***** Data in this exercise

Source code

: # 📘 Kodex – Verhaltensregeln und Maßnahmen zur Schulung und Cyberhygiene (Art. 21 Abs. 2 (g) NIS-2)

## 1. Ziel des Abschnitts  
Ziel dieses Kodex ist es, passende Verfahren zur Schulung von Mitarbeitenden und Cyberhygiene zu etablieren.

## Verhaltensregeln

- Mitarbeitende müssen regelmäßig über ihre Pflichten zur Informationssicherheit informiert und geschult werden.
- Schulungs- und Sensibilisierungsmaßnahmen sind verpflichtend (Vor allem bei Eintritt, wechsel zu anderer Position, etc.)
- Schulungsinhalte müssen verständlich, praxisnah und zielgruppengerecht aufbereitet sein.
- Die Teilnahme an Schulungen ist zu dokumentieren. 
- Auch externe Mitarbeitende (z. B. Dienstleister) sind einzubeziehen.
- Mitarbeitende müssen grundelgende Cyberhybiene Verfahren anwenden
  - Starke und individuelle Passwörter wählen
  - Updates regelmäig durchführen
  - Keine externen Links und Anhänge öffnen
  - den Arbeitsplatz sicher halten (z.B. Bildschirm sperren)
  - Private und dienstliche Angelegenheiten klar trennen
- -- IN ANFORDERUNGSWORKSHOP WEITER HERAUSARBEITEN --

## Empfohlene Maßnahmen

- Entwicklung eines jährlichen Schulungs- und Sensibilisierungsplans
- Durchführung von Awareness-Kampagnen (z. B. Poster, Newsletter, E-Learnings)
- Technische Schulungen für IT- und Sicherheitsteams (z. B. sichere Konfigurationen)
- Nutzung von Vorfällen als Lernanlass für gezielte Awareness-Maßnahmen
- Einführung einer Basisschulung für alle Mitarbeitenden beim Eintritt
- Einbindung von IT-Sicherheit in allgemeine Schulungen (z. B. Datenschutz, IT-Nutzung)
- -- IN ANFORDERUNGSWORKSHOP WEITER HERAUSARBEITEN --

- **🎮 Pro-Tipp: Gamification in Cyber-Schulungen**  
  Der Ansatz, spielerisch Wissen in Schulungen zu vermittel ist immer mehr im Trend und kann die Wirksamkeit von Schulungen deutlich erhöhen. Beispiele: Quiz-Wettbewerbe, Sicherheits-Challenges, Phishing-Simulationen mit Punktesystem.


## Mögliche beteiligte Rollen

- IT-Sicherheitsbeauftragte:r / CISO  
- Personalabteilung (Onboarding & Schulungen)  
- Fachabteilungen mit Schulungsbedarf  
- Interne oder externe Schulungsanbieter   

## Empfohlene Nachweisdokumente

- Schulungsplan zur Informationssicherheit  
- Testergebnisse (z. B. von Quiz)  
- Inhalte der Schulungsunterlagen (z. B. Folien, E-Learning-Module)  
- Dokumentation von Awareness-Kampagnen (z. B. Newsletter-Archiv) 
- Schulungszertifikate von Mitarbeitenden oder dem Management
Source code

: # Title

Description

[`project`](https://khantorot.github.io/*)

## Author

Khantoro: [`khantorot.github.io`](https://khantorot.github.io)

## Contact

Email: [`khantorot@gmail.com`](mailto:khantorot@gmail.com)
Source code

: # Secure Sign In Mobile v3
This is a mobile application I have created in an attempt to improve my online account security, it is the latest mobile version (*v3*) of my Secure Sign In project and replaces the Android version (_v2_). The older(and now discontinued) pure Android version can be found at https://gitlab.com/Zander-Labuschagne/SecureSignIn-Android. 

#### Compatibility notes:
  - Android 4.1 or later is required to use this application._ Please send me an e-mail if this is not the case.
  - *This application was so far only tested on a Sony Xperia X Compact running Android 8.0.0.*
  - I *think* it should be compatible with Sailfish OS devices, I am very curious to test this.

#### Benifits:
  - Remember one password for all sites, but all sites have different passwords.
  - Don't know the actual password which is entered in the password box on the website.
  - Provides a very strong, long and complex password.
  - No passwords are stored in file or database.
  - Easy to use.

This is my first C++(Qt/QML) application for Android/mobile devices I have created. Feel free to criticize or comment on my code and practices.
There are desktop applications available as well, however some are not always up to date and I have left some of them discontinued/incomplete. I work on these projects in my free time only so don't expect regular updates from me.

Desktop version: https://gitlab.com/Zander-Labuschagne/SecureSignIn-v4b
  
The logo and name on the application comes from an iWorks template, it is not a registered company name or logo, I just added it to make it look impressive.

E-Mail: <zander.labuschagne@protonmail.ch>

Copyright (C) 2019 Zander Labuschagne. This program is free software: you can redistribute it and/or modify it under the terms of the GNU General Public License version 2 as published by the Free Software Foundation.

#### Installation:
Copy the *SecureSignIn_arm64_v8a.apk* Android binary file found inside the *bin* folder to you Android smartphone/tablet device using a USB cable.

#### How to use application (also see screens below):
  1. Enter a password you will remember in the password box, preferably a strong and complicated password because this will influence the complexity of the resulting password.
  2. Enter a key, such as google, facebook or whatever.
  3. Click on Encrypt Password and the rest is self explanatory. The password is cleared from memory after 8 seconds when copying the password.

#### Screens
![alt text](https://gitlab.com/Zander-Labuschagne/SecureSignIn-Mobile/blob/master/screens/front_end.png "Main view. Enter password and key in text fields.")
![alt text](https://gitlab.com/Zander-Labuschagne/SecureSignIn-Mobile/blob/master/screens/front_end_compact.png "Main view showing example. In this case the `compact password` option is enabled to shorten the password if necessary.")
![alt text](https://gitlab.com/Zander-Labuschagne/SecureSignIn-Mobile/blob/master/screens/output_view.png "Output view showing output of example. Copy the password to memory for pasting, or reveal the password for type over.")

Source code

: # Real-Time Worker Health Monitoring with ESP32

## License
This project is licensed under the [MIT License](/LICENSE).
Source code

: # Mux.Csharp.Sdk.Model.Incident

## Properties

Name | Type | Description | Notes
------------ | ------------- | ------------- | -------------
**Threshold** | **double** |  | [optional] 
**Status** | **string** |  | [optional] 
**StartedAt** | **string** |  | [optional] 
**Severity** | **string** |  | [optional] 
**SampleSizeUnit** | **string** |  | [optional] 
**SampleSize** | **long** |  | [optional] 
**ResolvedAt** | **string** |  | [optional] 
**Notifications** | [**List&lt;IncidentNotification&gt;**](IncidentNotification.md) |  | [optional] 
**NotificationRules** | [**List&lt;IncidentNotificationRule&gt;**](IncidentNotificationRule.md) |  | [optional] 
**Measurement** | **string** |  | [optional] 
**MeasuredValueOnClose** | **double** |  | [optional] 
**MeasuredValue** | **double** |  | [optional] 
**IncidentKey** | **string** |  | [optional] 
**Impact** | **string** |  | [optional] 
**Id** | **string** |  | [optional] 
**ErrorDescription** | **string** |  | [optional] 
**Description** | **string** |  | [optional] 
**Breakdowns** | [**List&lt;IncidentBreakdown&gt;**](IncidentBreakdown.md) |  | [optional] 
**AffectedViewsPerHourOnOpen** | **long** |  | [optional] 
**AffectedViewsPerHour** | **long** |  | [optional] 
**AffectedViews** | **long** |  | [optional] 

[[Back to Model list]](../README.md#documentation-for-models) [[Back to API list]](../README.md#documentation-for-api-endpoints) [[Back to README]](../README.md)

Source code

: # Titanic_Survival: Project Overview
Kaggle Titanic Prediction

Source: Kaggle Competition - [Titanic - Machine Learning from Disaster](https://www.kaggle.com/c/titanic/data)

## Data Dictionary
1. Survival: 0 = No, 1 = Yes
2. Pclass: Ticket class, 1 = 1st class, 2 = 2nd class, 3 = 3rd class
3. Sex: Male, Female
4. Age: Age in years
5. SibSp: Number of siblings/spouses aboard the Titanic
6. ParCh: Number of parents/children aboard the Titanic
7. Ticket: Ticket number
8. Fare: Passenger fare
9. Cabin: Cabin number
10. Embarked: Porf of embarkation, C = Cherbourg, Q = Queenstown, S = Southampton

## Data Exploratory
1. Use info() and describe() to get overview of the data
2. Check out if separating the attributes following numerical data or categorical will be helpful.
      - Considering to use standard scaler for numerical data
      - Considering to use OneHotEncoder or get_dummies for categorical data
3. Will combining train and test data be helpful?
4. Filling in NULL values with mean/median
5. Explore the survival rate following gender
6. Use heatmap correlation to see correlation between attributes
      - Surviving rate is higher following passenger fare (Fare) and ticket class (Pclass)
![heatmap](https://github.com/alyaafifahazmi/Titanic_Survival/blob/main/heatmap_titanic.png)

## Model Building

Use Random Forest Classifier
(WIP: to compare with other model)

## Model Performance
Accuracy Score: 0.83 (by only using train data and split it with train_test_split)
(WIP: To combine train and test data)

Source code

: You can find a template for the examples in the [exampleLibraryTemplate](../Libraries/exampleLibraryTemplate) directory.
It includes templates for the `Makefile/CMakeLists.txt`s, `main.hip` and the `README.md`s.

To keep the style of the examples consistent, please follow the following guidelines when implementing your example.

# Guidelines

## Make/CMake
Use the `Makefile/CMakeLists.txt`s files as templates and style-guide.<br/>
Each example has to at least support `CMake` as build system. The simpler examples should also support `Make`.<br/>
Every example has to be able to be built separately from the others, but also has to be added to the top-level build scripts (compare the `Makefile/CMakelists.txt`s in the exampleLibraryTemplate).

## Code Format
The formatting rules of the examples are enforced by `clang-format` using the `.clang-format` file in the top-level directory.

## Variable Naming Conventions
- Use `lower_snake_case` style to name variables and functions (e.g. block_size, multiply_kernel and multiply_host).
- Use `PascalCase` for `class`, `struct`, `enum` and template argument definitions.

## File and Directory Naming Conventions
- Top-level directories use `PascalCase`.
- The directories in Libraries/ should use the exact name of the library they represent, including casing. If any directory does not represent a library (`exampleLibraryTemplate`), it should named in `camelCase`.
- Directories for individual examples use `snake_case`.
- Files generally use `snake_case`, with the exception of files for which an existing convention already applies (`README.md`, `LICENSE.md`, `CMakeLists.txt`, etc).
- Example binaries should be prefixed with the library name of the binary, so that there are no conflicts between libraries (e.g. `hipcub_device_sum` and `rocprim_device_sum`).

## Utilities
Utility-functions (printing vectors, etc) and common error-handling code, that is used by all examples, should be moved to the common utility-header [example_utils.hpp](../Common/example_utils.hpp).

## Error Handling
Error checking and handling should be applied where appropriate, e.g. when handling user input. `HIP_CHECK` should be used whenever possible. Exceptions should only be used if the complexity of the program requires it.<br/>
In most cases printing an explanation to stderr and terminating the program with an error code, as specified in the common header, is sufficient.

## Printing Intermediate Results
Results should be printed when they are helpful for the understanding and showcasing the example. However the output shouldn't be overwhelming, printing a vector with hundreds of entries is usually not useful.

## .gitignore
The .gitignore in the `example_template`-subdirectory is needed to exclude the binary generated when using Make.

**********

> _Task prompt_: In the entries above, find the line holding "(WIP: to compare with other model)" and the line holding "templates and style-guide.<br/>", then retype exactly those two lines and every line between them, and nothing else.

> _Completed task_:
(WIP: to compare with other model)

## Model Performance
Accuracy Score: 0.83 (by only using train data and split it with train_test_split)
(WIP: To combine train and test data)

Source code

: You can find a template for the examples in the [exampleLibraryTemplate](../Libraries/exampleLibraryTemplate) directory.
It includes templates for the `Makefile/CMakeLists.txt`s, `main.hip` and the `README.md`s.

To keep the style of the examples consistent, please follow the following guidelines when implementing your example.

# Guidelines

## Make/CMake
Use the `Makefile/CMakeLists.txt`s files as templates and style-guide.<br/>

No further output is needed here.